EXERCISE REQUIREMENTS
Include in the reply only the lines from the start of the data below through the line containing "Numerous factors may", reproduced exactly and with no pictures.

-- GIVEN ENTRIES follows --

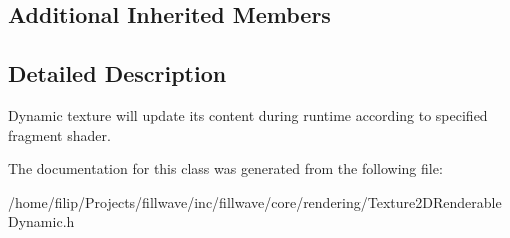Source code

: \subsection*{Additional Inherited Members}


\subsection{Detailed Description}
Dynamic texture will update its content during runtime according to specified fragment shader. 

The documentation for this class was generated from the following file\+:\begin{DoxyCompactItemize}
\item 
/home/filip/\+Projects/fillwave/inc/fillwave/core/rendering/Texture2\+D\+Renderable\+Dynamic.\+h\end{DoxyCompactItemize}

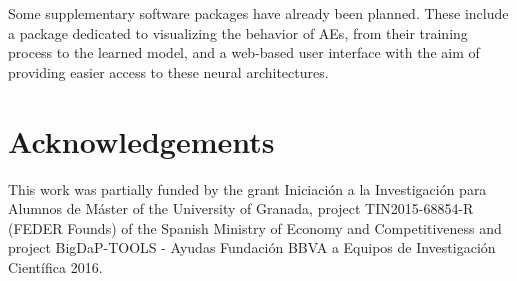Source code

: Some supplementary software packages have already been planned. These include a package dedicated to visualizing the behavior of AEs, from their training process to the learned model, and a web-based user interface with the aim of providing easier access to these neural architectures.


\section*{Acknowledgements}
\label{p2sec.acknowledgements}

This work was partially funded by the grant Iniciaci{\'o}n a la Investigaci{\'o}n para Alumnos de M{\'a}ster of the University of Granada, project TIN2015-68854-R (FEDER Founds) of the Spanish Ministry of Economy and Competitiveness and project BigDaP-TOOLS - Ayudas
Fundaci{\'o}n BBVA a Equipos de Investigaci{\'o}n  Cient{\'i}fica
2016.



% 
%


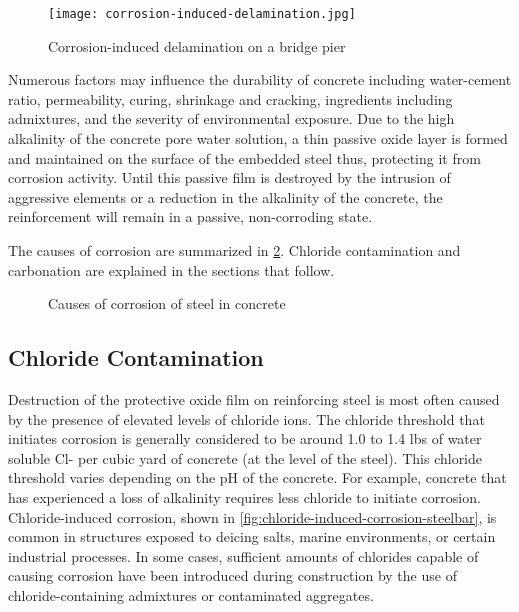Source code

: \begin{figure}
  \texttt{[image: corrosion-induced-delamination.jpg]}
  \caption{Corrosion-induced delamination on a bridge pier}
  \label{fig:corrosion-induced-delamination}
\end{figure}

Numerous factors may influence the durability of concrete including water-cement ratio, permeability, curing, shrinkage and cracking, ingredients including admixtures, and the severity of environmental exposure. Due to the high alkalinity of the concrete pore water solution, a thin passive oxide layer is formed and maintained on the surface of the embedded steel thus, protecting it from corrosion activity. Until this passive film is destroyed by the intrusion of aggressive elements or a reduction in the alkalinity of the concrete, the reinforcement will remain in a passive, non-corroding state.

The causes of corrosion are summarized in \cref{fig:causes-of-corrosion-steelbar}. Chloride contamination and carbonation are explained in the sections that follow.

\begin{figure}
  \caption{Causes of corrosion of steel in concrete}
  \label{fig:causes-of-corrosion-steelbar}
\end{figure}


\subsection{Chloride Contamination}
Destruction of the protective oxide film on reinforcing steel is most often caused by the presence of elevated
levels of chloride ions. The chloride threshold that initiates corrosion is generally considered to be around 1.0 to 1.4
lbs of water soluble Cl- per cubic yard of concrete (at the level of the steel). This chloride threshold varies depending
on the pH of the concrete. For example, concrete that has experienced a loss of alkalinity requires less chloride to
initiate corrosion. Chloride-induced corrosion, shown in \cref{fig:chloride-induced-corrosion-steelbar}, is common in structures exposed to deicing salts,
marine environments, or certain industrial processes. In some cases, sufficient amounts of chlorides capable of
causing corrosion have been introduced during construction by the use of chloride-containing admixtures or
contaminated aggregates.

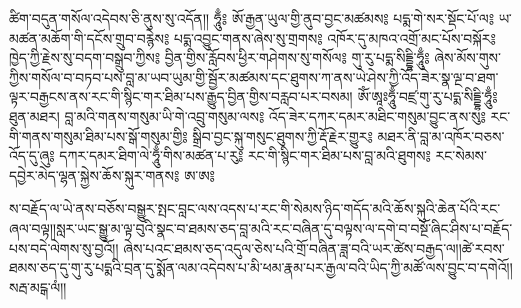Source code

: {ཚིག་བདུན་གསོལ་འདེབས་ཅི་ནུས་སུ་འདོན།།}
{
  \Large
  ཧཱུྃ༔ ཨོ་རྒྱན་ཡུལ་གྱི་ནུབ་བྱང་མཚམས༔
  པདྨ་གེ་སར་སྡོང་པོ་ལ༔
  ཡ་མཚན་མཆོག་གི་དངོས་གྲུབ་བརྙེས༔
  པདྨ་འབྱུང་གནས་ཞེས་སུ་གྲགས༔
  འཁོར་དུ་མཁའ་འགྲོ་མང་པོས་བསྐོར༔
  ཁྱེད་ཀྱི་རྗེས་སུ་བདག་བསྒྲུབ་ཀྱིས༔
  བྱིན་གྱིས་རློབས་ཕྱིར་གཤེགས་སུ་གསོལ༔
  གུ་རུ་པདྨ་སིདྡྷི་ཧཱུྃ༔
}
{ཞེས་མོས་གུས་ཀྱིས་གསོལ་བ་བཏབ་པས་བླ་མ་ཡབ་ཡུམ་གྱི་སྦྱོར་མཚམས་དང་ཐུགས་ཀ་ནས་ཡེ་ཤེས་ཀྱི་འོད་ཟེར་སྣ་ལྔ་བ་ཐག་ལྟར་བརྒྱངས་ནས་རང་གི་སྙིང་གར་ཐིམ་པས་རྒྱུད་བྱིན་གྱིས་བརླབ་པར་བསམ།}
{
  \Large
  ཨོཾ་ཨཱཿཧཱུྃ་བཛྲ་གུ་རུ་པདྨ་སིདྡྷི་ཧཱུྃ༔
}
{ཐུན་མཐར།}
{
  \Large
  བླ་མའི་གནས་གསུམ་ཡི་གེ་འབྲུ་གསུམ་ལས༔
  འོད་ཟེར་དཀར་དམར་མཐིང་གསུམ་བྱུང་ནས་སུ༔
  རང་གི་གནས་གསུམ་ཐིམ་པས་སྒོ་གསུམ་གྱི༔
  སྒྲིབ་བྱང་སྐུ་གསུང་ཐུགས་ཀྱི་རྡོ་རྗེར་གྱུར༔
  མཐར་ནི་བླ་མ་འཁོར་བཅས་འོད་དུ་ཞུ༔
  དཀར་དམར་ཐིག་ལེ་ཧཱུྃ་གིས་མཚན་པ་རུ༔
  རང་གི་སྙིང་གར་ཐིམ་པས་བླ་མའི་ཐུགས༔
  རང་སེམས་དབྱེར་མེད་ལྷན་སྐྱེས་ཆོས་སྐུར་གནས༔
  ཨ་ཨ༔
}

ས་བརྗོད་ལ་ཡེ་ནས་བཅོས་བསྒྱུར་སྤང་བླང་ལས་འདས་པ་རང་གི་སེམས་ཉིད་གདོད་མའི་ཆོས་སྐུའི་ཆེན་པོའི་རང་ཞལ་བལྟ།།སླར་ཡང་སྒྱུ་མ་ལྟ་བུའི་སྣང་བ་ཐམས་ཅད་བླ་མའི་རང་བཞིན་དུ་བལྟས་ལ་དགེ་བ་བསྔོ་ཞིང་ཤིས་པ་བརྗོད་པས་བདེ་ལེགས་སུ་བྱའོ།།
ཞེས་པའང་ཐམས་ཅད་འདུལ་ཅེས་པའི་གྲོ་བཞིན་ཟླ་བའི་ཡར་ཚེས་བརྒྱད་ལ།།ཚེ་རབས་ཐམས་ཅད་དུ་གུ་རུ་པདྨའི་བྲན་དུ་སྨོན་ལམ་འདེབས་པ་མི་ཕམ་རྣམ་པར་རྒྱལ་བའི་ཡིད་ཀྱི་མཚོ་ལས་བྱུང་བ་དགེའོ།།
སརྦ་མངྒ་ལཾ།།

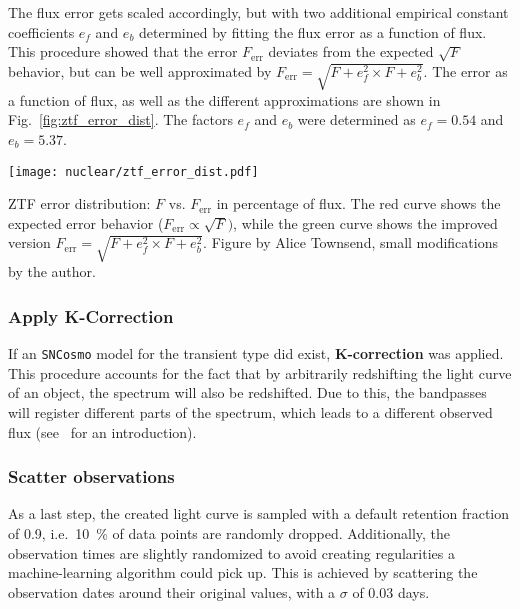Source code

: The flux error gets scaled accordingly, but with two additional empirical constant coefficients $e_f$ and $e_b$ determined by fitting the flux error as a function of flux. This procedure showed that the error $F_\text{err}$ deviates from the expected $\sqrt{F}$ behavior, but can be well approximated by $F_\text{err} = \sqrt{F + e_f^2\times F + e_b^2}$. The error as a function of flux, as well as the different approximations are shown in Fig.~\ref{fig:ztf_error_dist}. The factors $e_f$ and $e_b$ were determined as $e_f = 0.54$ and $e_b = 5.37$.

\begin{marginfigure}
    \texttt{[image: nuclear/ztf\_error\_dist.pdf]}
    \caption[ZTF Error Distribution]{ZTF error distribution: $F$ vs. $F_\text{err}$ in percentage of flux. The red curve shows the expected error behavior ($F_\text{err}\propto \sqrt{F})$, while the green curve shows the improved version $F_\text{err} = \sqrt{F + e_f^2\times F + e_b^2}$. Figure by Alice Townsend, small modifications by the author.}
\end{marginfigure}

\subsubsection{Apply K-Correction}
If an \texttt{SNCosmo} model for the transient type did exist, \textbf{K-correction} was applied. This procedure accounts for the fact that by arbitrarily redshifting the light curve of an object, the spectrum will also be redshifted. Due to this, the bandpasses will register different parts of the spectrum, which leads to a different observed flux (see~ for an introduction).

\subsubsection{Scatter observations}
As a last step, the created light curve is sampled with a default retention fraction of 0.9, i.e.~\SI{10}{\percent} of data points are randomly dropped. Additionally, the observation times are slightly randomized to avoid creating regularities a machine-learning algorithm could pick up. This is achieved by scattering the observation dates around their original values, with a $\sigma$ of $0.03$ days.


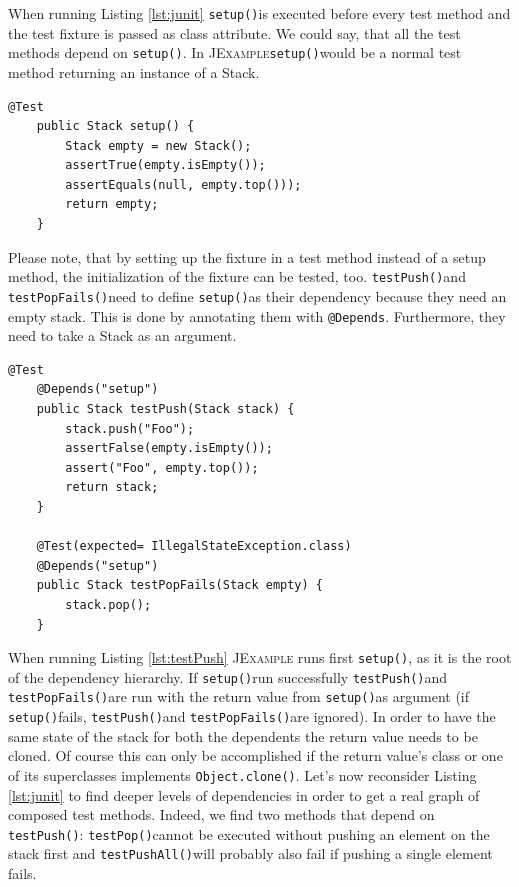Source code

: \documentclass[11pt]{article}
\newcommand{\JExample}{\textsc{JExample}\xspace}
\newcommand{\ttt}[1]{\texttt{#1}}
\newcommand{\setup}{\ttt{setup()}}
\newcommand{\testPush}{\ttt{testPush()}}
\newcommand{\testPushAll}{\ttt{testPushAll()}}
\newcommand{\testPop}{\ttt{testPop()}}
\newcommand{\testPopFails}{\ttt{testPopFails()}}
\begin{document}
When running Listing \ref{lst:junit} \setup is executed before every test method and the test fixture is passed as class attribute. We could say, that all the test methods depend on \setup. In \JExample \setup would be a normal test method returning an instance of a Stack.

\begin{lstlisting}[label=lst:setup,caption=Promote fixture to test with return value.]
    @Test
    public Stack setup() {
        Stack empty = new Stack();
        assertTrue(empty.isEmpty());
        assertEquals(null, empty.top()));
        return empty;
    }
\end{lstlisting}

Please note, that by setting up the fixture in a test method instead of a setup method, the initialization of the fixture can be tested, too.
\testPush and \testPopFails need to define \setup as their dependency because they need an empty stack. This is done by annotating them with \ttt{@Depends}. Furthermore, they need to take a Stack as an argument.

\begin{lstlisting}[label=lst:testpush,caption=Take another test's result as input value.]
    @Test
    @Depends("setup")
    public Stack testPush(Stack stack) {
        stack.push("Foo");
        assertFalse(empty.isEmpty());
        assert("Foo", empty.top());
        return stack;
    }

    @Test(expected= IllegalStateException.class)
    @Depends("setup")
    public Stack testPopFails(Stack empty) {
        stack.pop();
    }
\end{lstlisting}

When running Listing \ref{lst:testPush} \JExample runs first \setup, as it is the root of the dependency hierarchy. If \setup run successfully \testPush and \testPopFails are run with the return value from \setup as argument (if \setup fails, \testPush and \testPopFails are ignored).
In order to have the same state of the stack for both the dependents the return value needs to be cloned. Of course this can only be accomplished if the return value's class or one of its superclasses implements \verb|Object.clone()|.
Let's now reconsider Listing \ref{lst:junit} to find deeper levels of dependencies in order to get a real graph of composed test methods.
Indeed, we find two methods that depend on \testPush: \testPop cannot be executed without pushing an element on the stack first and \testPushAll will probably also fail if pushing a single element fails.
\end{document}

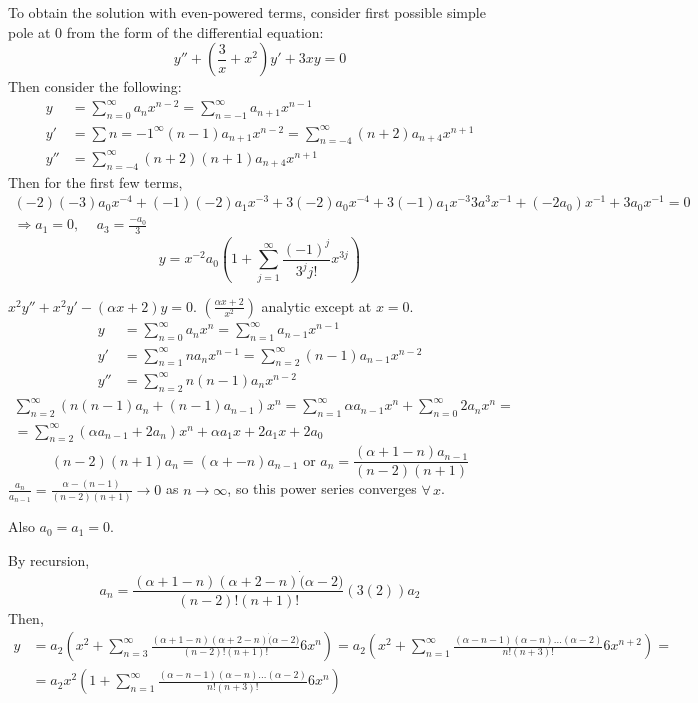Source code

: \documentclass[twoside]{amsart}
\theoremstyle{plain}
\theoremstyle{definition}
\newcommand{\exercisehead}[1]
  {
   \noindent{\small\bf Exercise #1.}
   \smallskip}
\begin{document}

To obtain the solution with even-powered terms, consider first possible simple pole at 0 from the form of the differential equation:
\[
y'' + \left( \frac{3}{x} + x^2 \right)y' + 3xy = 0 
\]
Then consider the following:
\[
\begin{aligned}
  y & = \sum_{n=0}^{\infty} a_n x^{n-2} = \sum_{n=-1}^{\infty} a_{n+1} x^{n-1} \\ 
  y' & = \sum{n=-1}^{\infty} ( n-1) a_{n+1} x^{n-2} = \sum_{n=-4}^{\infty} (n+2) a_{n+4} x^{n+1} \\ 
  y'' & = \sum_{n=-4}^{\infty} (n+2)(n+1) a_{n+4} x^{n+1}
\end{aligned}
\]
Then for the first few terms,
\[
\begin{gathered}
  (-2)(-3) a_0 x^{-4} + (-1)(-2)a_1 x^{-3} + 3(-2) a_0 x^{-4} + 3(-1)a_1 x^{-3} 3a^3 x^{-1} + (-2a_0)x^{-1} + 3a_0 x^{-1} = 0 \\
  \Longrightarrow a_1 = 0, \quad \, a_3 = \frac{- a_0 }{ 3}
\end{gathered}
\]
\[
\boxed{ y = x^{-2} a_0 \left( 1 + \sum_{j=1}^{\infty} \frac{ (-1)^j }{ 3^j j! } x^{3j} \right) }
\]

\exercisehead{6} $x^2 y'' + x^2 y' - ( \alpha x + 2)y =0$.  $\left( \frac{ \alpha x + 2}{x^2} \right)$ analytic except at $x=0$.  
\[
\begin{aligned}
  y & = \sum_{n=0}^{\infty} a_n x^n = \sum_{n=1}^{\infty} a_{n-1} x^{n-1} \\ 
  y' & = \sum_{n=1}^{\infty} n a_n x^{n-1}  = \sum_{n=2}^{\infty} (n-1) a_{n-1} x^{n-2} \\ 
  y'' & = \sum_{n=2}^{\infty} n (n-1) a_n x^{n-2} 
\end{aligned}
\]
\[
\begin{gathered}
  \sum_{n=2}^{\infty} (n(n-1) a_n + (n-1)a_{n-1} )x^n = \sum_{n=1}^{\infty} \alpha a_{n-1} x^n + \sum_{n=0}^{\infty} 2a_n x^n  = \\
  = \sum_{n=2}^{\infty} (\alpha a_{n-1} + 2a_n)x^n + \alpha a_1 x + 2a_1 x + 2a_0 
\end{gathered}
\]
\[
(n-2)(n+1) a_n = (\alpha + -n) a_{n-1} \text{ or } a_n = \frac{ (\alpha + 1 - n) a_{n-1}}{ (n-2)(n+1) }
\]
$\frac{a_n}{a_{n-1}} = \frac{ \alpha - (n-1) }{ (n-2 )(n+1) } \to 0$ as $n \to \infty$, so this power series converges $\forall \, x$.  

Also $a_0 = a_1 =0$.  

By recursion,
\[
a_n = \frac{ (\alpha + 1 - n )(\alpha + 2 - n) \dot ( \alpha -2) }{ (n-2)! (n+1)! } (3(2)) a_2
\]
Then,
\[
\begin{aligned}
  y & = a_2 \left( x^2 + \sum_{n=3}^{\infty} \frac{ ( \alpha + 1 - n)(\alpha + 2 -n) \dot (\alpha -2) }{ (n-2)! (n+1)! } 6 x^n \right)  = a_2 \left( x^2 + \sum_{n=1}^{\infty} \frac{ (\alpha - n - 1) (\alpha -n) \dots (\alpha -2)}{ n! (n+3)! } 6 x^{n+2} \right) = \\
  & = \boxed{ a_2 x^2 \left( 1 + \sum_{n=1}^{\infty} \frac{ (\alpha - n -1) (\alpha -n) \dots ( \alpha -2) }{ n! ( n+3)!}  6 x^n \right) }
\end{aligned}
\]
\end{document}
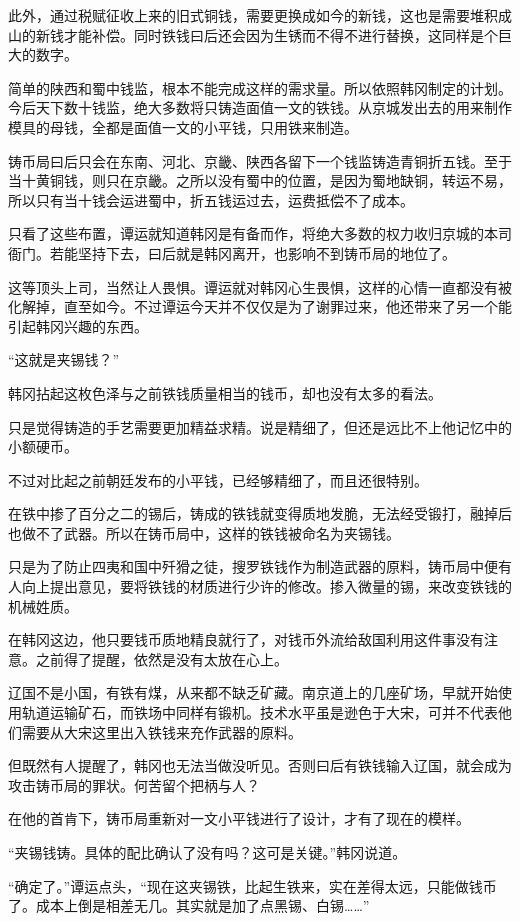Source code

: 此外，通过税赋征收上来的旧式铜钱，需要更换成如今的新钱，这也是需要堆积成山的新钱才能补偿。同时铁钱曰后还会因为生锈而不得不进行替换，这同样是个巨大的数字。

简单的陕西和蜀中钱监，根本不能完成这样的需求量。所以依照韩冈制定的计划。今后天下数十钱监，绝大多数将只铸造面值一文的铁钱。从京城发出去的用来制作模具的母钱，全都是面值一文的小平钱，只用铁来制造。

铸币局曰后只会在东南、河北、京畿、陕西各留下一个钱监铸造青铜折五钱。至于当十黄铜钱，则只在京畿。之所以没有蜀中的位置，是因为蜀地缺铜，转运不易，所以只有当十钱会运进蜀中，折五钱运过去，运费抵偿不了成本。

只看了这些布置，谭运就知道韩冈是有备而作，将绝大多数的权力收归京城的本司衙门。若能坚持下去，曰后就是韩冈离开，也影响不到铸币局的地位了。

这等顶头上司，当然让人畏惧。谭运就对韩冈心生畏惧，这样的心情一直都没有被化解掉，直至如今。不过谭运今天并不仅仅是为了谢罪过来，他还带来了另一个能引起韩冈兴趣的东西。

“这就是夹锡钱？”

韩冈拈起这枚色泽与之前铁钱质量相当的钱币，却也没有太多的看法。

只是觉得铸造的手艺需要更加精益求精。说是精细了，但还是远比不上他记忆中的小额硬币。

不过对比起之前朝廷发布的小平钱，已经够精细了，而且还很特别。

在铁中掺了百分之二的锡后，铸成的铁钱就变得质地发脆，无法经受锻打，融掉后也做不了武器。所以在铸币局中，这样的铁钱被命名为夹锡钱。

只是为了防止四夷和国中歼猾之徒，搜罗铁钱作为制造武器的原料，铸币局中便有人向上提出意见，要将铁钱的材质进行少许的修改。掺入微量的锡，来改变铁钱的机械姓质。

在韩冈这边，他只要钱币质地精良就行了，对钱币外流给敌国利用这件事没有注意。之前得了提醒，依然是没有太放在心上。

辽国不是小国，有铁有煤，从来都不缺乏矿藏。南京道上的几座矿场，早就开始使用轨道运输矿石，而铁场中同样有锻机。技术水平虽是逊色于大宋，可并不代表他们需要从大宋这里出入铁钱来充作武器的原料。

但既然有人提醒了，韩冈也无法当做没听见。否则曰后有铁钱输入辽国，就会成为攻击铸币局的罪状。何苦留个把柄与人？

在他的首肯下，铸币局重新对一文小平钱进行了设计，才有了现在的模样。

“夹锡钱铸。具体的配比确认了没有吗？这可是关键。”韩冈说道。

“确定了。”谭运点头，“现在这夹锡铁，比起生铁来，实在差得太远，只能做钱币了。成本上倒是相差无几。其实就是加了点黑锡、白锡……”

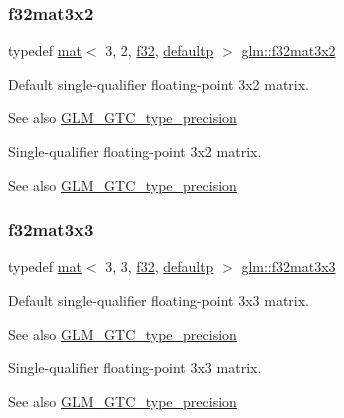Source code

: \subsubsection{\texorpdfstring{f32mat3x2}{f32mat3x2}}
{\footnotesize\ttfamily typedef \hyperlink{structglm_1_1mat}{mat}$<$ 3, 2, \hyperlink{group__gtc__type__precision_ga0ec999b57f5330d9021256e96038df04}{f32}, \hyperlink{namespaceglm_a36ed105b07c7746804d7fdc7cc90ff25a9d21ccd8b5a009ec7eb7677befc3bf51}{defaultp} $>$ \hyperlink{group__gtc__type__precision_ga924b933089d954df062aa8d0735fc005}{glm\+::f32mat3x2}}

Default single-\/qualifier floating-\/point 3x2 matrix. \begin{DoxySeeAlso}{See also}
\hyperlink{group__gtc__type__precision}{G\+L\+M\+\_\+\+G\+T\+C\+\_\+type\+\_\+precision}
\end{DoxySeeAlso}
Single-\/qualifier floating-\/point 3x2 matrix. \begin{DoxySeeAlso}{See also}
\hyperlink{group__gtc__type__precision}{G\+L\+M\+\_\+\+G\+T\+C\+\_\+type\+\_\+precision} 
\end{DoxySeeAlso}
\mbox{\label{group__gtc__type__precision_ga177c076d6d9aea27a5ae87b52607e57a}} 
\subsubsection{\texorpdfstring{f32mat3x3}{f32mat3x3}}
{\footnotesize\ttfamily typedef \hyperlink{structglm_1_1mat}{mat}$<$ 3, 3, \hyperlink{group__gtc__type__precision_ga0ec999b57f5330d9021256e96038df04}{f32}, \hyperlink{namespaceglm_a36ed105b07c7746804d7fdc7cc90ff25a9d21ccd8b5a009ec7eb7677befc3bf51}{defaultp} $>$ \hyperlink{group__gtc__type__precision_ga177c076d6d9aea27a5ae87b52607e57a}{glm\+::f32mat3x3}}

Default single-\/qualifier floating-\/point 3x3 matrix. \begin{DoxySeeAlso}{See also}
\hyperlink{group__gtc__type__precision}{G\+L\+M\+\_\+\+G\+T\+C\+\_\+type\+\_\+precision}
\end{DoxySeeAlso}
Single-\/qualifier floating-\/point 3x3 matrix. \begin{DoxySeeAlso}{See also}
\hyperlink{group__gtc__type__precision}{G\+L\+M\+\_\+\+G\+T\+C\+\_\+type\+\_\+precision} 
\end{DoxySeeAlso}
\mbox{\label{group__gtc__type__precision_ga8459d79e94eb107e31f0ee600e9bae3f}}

-- GIVEN ENTRIES concluded --

TASK RESPONSE
Source code

: \subsection*{Additional Inherited Members}


\subsection{Detailed Description}
Dynamic texture will update its content during runtime according to specified fragment shader. 

The documentation for this class was generated from the following file\+:\begin{DoxyCompactItemize}
\item 
/home/filip/\+Projects/fillwave/inc/fillwave/core/rendering/Texture2\+D\+Renderable\+Dynamic.\+h\end{DoxyCompactItemize}

Source code

: Some supplementary software packages have already been planned. These include a package dedicated to visualizing the behavior of AEs, from their training process to the learned model, and a web-based user interface with the aim of providing easier access to these neural architectures.


\section*{Acknowledgements}
\label{p2sec.acknowledgements}

This work was partially funded by the grant Iniciaci{\'o}n a la Investigaci{\'o}n para Alumnos de M{\'a}ster of the University of Granada, project TIN2015-68854-R (FEDER Founds) of the Spanish Ministry of Economy and Competitiveness and project BigDaP-TOOLS - Ayudas
Fundaci{\'o}n BBVA a Equipos de Investigaci{\'o}n  Cient{\'i}fica
2016.



% 
%


Source code

: \begin{figure}
  \texttt{[image: corrosion-induced-delamination.jpg]}
  \caption{Corrosion-induced delamination on a bridge pier}
  \label{fig:corrosion-induced-delamination}
\end{figure}

Numerous factors may influence the durability of concrete including water-cement ratio, permeability, curing, shrinkage and cracking, ingredients including admixtures, and the severity of environmental exposure. Due to the high alkalinity of the concrete pore water solution, a thin passive oxide layer is formed and maintained on the surface of the embedded steel thus, protecting it from corrosion activity. Until this passive film is destroyed by the intrusion of aggressive elements or a reduction in the alkalinity of the concrete, the reinforcement will remain in a passive, non-corroding state.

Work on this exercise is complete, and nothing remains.